In my second week there, I developed a soft corner for a boy who used to come to the hospital for dressing his wound. He was around nine or ten years and was mentally challenged. I don’t know how he injured his leg, he probably fell off his cycle. He would come in everyday without fail and sit patiently on the bench outside the dressing room waiting for his turn. He had wide bright eyes, and there was always a look of surprise on his face, which was incredibly sad and endearing at the same time. The day I first saw him sitting on that bench, I called him and asked him his name. Then I asked him how old he was, and he said he was three. That was when I realized he was mentally challenged. After his dressing I took him out to the shop just outside the hospital and bought him a packet of biscuits. He gave a big smile and walked down the street towards his house without looking back. I wasn’t expecting him to. From then on everyday, whenever his dressing was done, I would take him to the same shop and buy him some local home-made sweets or biscuits or groundnuts.
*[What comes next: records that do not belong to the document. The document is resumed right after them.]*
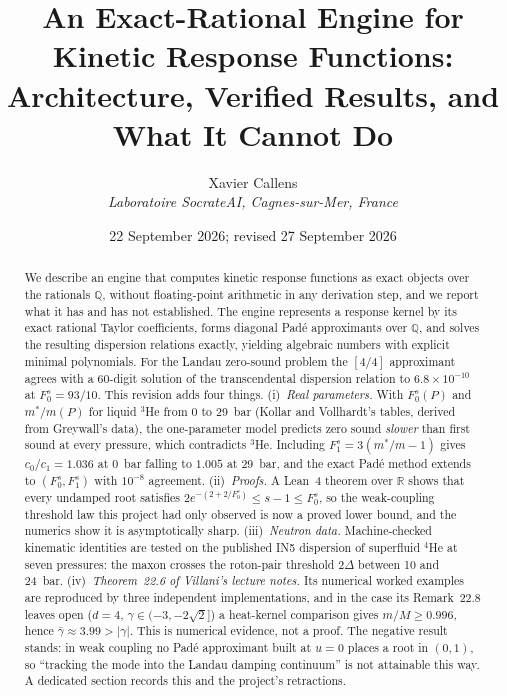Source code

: \documentclass[11pt,a4paper]{article}
\title{\textbf{An Exact-Rational Engine for Kinetic Response Functions:\\
Architecture, Verified Results, and What It Cannot Do}}
\author{Xavier Callens\\
\textit{Laboratoire SocrateAI, Cagnes-sur-Mer, France}}
\date{22 September 2026; revised 27 September 2026}
\newcommand{\Fzs}{F_0^{s}}
\newcommand{\Fos}{F_1^{s}}
\begin{document}
\sloppy

\maketitle

\begin{abstract}
We describe an engine that computes kinetic response functions as exact objects
over the rationals $\mathbb{Q}$, without floating-point arithmetic in any
derivation step, and we report what it has and has not established. The engine
represents a response kernel by its exact rational Taylor coefficients, forms
diagonal Pad\'e approximants over $\mathbb{Q}$, and solves the resulting
dispersion relations exactly, yielding algebraic numbers with explicit minimal
polynomials. For the Landau zero-sound problem the $[4/4]$ approximant agrees
with a $60$-digit solution of the transcendental dispersion relation to
$6.8\times10^{-10}$ at $\Fzs=93/10$.
This revision adds four things.
(i)~\emph{Real parameters.} With $\Fzs(P)$ and $m^*/m(P)$ for liquid $^3$He
from 0 to 29~bar (Kollar and Vollhardt's tables, derived from Greywall's
data), the one-parameter model predicts zero sound \emph{slower} than first
sound at every pressure, which contradicts $^3$He. Including $\Fos=3(m^*/m-1)$
gives $c_0/c_1=1.036$ at 0~bar falling to $1.005$ at 29~bar, and the exact
Pad\'e method extends to $(\Fzs,\Fos)$ with $10^{-8}$ agreement.
(ii)~\emph{Proofs.} A Lean~4 theorem over $\mathbb{R}$ shows that every undamped
root satisfies $2e^{-(2+2/\Fzs)}\le s-1\le\Fzs$, so the weak-coupling threshold
law this project had only observed is now a proved lower bound, and the numerics
show it is asymptotically sharp.
(iii)~\emph{Neutron data.} Machine-checked kinematic identities are tested on
the published IN5 dispersion of superfluid $^4$He at seven pressures: the
maxon crosses the roton-pair threshold $2\Delta$ between 10 and 24~bar.
(iv)~\emph{Theorem~22.6 of Villani's lecture notes.} Its numerical worked
examples are reproduced by three independent implementations, and in the case
its Remark~22.8 leaves open ($d=4$, $\gamma\in(-3,-2\sqrt2]$) a heat-kernel
comparison gives $m/M\ge0.996$, hence $\bar\gamma\approx3.99>|\gamma|$.
This is numerical evidence, not a proof.
The negative result stands: in weak coupling no Pad\'e approximant built at
$u=0$ places a root in $(0,1)$, so ``tracking the mode into the Landau damping
continuum'' is not attainable this way. A dedicated section records this and
the project's retractions.
\end{abstract}
\end{document}
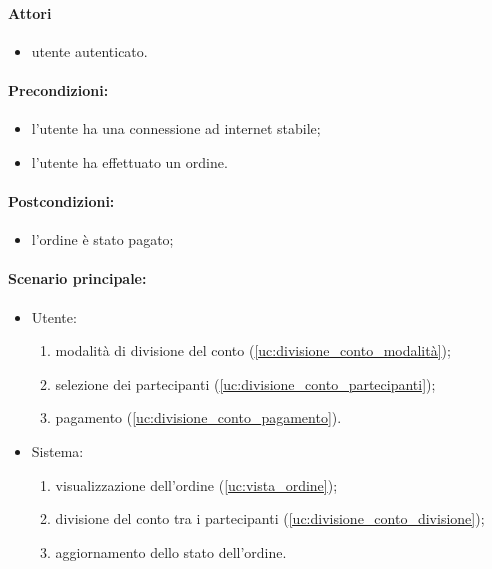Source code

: \label{uc:divisione_conto}

\paragraph{Attori}
\begin{itemize}
	\item utente autenticato.
\end{itemize}

\paragraph{Precondizioni:}
\begin{itemize}
	\item l'utente ha una connessione ad internet stabile;
	\item l'utente ha effettuato un ordine.
\end{itemize}

\paragraph{Postcondizioni:}
\begin{itemize}
	\item l'ordine è stato pagato;
\end{itemize}

\paragraph{Scenario principale:}
\begin{itemize}
	\item Utente:
	      \begin{enumerate}
		      \item modalità di divisione del conto (\autoref{uc:divisione_conto_modalità});
		      \item selezione dei partecipanti (\autoref{uc:divisione_conto_partecipanti});
		      \item pagamento (\autoref{uc:divisione_conto_pagamento}).
	      \end{enumerate}
	\item Sistema:
	      \begin{enumerate}
		      \item visualizzazione dell'ordine (\autoref{uc:vista_ordine});
		      \item divisione del conto tra i partecipanti (\autoref{uc:divisione_conto_divisione});
		      \item aggiornamento dello stato dell'ordine.
	      \end{enumerate}
\end{itemize}


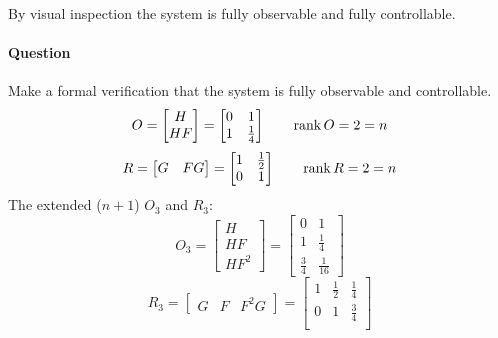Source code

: \begin{exercise}
\begin{figure}[H]
    \end{figure}


    By visual inspection the system is fully observable and fully controllable.

    \paragraph{Question} Make a formal verification that the system is fully observable and controllable.
    \[
        O = \begin{bmatrix}
            H \\ HF
        \end{bmatrix} = \begin{bmatrix}
            0 & 1 \\
            1 & \frac{1}{4}
        \end{bmatrix}
        \qquad
        \operatorname*{rank} O = 2 = n
    \]
    \[
        R = \begin{bmatrix}
            G & FG
        \end{bmatrix} = \begin{bmatrix}
            1 & \frac{1}{2} \\
            0 & 1
        \end{bmatrix}
        \qquad
        \operatorname*{rank} R = 2 = n
    \]
    The extended ($n+1$) $O_3$ and $R_3$:
    \[
        O_3 = \begin{bmatrix}
            H \\ HF \\ HF^2
        \end{bmatrix} = \begin{bmatrix}
            0 & 1 \\
            1 & \frac{1}{4} \\
            \frac{3}{4} & \frac{1}{16}
        \end{bmatrix}
    \]
    \[
        R_3 = \begin{bmatrix}
            G & F & F^2G
        \end{bmatrix} = \begin{bmatrix}
            1 & \frac{1}{2} & \frac{1}{4} \\
            0 & 1 & \frac{3}{4} \\
        \end{bmatrix}
    \]


\end{exercise}
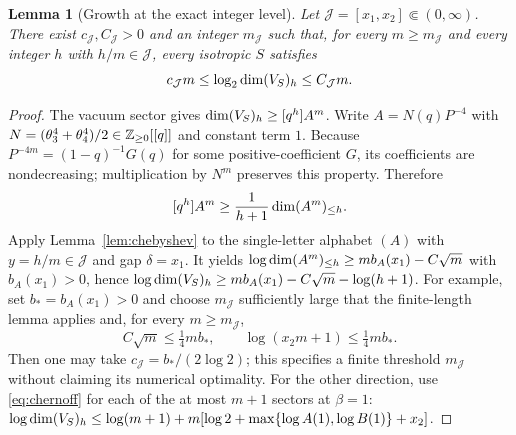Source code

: \documentclass[10pt,a4paper]{article}
\numberwithin{equation}{section}
\newtheorem{lemma}[theorem]{Lemma}\newtheorem{proposition}[theorem]{Proposition}
\theoremstyle{remark}\newtheorem{remark}[theorem]{Remark}\newtheorem{question}[theorem]{Question}
\begin{document}
\begin{lemma}[Growth at the exact integer level]\label{lem:linear}
Let $\mathcal J=[x_1,x_2]\Subset(0,\infty)$. There exist $c_{\mathcal J},C_{\mathcal J}>0$ and an integer $m_{\mathcal J}$ such that, for every $m\ge m_{\mathcal J}$ and every \emph{integer $h$} with $h/m\in \mathcal J$, every isotropic $S$ satisfies
\begin{equation}\label{eq:linear}
c_{\mathcal J}m\le\log_2\dimn(V_S)_h\le C_{\mathcal J}m.
\end{equation}
\end{lemma}
\begin{proof}
The vacuum sector gives $\dimn(V_S)_h\ge[q^h]A^m$. Write $A=N(q)P^{-4}$ with $N=(\theta_3^4+\theta_4^4)/2\in\Z_{\ge0}[[q]]$ and constant term $1$. Because $P^{-4m}=(1-q)^{-1}G(q)$ for some positive-coefficient $G$, its coefficients are nondecreasing; multiplication by $N^m$ preserves this property. Therefore
\[
[q^h]A^m\ge\frac{1}{h+1}\dimn(A^m)_{\le h}.
\]
Apply Lemma~\ref{lem:chebyshev} to the single-letter alphabet $(A)$ with $y=h/m\in \mathcal J$ and gap $\delta=x_1$. It yields $\log\dimn(A^m)_{\le h}\ge m b_A(x_1)-C\sqrt m$ with $b_A(x_1)>0$, hence $\log\dimn(V_S)_h\ge mb_A(x_1)-C\sqrt m-\log(h+1)$. For example, set $b_*=b_A(x_1)>0$ and choose $m_{\mathcal J}$ sufficiently large that the finite-length lemma applies and, for every $m\ge m_{\mathcal J}$,
\[
C\sqrt m\le\tfrac14mb_*,\qquad \log(x_2m+1)\le\tfrac14mb_*.
\]
Then one may take $c_{\mathcal J}=b_*/(2\log2)$; this specifies a finite threshold $m_{\mathcal J}$ without claiming its numerical optimality. For the other direction, use \eqref{eq:chernoff} for each of the at most $m+1$ sectors at $\beta=1$: $\log\dimn(V_S)_h\le\log(m+1)+m[\log2+\max\{\log A(1),\log B(1)\}+x_2]$.\end{proof}
\end{document}
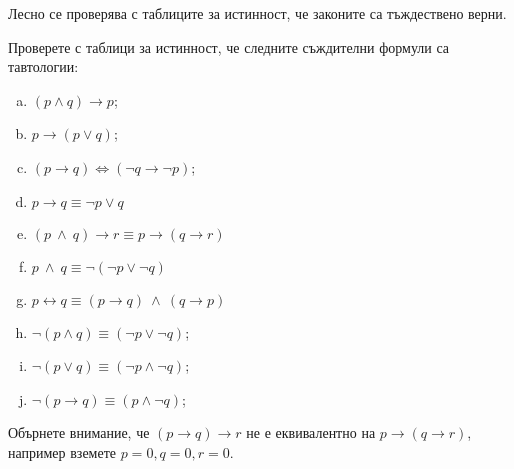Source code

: Лесно се проверява с таблиците за истинност, че законите са тъждествено верни.

\begin{problem}
  Проверете с таблици за истинност, че следните съждителни формули са тавтологии:
  \begin{enumerate}[a)]
  \item
    $(p\wedge q)\rightarrow p$;
  \item
    $p\rightarrow(p\vee q)$;
  \item
    $(p\rightarrow q) \iff (\neg q \rightarrow \neg p)$;
  \item
    $p\rightarrow q \equiv \neg p \vee q$
  \item
    $(p\ \wedge\ q) \rightarrow r \equiv p \rightarrow (q\rightarrow r)$
  \item
    $p\ \wedge\ q \equiv \neg(\neg p \vee \neg q)$
  \item
    $p \leftrightarrow q \equiv (p\rightarrow q)\ \wedge\ (q\rightarrow p)$
  \item
    $\neg(p\wedge q) \equiv (\neg p \vee \neg q)$;
  \item
    $\neg(p\vee q) \equiv (\neg p \wedge \neg q)$;
  \item
    $\neg(p\rightarrow q) \equiv (p\wedge \neg q)$;
\end{enumerate}
\end{problem}

Обърнете внимание, че $(p\rightarrow q)\rightarrow r$ не е еквивалентно на $p\rightarrow (q\rightarrow r)$, например
вземете $p = 0, q = 0, r = 0$.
He really liked groundnuts and whenever the shop lady handed him a big paper cone full of groundnuts, for which I would pay a measly amount, his face would be full of joy, as if he’d found some great treasure. I would ask him to give me a handful from his cone just to tease him and he would do it gladly.
One day he came along with his grandmother to the hospital. I was just passing by outside the hospital and I saw him lingering behind her shyly. I remembered I had a lollipop in my bag so I called out to him to come out. His grandmother gave me a suspicious look as he ran out towards me. I handed him the lollipop and walked away. I wondered what the grandmother would have thought of me. Did she feel offended by my gesture? Did she take it as a gesture of pity towards her grandson? I myself didn’t know any better. All I knew was that I had to do what I did. There was no logic or reasoning behind it.
After a few days his wound had completely healed. On the last day I saw him, the dresser scolded him for coming to the hospital and told him not to come again. I never saw him in there after that.
After two weeks we returned to our main hospital in town.
On the way back, I tried to look out for him, wondering if I might find him among the children playing outside, squatting and scribbling in the mud, but I didn't.